The Writer's Building in Calcutta was originally built in 1776-80 to a design by Thomas Lyon. Its original purpose was to house the junior clerks of the East India Company which were known as writers. The building would later house a college and some of the parts of the building were also used for commercial purposes.
Images from the end of the 18th century shows a relatively plain block of white stucco with a central projection of Ionic columns.

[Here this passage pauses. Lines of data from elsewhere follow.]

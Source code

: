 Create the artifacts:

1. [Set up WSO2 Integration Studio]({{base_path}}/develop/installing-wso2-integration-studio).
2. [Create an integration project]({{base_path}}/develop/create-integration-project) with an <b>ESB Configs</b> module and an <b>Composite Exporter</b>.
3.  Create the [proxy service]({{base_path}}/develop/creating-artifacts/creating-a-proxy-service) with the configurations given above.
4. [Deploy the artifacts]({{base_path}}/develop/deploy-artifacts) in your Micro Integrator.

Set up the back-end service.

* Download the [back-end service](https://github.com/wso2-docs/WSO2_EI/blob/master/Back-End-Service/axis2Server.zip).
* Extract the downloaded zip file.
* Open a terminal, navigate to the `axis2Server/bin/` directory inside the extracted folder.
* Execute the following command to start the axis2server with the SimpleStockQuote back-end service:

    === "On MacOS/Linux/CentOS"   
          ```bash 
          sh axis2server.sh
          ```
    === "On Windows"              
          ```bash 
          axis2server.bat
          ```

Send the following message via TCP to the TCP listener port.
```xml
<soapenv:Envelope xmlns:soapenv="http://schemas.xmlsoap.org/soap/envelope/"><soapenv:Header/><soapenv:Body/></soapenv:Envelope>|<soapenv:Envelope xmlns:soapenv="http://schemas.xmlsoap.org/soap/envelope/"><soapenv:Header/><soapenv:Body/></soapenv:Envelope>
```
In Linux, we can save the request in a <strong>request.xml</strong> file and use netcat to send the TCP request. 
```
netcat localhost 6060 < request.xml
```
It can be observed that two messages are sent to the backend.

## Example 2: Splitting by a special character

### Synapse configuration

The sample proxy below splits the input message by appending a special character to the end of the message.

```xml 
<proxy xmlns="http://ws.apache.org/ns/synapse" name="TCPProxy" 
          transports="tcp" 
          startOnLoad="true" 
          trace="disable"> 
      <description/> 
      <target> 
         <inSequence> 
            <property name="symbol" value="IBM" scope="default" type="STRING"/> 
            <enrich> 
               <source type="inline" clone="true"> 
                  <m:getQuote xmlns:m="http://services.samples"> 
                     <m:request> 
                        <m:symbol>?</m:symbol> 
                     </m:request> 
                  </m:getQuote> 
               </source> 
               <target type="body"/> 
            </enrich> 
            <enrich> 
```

Classical porticoes were first added to the centre and ends of the facade in 1821. The building was further enlarged and embellished in 1877-82 and 1889-1906, during which time it became the secretariat of the viceroy of India.
Built on the site of the former St Anne's church, the building is 150 metres long and covers the entire northern side of the former Dalhousie Square.
The Victoria Memorial in Calcutta was built in 1906-21 to a design by the architect William Emerson. Originally proposed in the year the queen died in 1901 as a grand monument and museum in the capital of British India, the capital was later transferred to Delhi six years into construction. Like the Taj Mahal, the building is clad in Makrana marble from Rajasthan. Emerson also designed to Crawford Market in Mumbai, and All Saints Cathedral and Muir College, both in Allahabad. Some of the detailing on the memorial is attributed to supervising architect Vincent Jerome Esch.
Humayun's tomb was built in 1569-70 by Persian architect Mirak Mirza Ghiyas. It was commissioned by the deceased Mughal emperor's first wife and chief consort and is considered the first garden-tomb in India. The tomb is located close to the old fort, which Humayun had renovated in 1533-38.